TASK GOAL
Repeat the lines of the data that follow, please, starting at the first and stopping after the one with "### ✅ Dashboard Integration".

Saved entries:
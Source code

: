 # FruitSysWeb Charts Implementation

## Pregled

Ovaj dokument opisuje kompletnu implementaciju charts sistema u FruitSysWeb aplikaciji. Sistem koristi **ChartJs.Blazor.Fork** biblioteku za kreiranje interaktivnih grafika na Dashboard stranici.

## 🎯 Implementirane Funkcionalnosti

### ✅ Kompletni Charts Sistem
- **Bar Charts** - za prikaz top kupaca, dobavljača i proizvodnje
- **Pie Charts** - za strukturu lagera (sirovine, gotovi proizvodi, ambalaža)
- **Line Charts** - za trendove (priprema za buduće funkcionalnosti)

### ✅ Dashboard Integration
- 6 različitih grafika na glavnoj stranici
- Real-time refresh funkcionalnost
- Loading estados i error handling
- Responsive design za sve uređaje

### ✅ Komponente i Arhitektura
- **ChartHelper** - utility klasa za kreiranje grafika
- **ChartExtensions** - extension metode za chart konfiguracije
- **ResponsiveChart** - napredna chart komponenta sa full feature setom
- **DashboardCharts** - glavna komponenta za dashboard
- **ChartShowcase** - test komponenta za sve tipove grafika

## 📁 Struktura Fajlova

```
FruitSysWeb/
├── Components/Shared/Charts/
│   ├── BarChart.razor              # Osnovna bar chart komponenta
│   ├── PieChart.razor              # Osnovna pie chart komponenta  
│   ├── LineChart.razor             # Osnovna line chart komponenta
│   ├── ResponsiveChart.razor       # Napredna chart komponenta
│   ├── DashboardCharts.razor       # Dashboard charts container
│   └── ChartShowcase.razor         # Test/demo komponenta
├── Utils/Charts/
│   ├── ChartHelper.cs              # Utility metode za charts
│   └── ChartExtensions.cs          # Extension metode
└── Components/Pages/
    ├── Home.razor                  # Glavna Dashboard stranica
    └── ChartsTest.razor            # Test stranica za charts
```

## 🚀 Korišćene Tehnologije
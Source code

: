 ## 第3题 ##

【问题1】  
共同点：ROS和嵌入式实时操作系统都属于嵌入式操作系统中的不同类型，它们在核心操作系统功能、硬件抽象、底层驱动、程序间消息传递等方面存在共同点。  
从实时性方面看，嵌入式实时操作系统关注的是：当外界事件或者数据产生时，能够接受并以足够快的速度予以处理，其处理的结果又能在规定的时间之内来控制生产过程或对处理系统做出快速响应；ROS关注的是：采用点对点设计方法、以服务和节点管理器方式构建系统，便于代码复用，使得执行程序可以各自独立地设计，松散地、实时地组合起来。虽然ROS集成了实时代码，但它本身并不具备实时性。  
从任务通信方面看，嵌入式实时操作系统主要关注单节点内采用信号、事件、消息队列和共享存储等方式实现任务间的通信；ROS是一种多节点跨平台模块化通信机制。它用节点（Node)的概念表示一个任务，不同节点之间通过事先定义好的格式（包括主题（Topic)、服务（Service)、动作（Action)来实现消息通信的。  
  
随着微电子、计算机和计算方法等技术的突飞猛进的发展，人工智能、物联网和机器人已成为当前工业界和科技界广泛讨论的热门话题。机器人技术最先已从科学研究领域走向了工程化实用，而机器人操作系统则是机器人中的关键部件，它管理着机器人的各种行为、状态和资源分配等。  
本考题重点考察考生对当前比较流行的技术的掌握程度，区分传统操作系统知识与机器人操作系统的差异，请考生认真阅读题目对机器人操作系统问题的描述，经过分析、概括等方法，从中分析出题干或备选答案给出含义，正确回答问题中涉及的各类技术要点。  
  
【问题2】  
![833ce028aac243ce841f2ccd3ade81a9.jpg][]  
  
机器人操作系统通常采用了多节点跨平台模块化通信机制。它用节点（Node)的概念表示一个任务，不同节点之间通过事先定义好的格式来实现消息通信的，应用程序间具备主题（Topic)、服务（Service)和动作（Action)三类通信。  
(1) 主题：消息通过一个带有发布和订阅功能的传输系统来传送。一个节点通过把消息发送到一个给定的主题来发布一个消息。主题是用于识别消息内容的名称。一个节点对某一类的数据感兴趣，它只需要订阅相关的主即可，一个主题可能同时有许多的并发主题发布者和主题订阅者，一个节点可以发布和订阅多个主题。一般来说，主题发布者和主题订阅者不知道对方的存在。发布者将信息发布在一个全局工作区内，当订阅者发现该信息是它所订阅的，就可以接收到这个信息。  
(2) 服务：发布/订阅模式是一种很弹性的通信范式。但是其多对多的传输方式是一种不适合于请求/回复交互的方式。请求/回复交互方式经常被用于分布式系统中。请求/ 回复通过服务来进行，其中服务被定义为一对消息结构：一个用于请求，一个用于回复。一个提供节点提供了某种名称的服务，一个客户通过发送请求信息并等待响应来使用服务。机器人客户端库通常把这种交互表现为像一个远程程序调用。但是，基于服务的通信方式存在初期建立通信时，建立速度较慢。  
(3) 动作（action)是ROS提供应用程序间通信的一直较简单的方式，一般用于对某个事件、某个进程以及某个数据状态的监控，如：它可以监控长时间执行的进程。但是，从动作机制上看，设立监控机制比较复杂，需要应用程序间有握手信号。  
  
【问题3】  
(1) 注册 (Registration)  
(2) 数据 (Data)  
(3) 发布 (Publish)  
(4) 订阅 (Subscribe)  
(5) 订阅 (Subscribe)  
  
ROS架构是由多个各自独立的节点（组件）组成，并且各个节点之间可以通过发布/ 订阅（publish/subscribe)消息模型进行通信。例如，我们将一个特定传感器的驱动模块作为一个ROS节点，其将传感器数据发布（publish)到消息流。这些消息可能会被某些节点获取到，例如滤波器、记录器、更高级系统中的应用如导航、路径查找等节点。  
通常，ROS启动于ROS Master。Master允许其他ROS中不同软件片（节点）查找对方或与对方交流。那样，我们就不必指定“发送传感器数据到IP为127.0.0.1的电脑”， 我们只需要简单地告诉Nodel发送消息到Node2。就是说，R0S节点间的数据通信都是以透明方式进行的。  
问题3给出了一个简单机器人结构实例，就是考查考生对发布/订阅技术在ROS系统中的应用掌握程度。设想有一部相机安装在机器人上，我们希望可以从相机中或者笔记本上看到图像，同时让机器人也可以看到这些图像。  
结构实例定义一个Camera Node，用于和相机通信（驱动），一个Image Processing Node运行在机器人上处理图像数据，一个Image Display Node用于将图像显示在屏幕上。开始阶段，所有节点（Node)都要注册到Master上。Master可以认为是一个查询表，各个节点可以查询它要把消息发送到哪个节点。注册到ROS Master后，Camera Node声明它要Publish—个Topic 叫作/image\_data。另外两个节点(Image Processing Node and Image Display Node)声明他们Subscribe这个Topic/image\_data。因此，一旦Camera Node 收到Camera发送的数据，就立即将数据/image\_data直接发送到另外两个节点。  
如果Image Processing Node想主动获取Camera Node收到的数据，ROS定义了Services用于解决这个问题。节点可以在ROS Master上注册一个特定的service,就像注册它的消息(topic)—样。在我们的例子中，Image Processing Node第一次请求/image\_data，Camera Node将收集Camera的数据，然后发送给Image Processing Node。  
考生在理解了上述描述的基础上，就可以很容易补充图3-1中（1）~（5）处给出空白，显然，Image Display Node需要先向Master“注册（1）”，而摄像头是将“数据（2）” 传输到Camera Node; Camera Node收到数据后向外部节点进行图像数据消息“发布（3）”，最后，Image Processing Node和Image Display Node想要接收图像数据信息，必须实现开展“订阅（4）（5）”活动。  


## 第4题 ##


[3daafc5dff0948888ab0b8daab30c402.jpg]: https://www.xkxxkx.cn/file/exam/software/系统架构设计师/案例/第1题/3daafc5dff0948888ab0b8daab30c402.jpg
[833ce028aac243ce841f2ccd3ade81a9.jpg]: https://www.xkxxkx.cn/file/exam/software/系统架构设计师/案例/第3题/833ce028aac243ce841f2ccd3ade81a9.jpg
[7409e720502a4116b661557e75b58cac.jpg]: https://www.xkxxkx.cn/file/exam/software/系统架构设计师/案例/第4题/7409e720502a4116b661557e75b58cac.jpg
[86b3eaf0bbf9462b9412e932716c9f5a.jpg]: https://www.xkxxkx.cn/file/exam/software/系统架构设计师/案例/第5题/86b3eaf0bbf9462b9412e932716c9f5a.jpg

ANSWER SECTION
Source code

: # FruitSysWeb Charts Implementation

## Pregled

Ovaj dokument opisuje kompletnu implementaciju charts sistema u FruitSysWeb aplikaciji. Sistem koristi **ChartJs.Blazor.Fork** biblioteku za kreiranje interaktivnih grafika na Dashboard stranici.

## 🎯 Implementirane Funkcionalnosti

### ✅ Kompletni Charts Sistem
- **Bar Charts** - za prikaz top kupaca, dobavljača i proizvodnje
- **Pie Charts** - za strukturu lagera (sirovine, gotovi proizvodi, ambalaža)
- **Line Charts** - za trendove (priprema za buduće funkcionalnosti)

### ✅ Dashboard Integration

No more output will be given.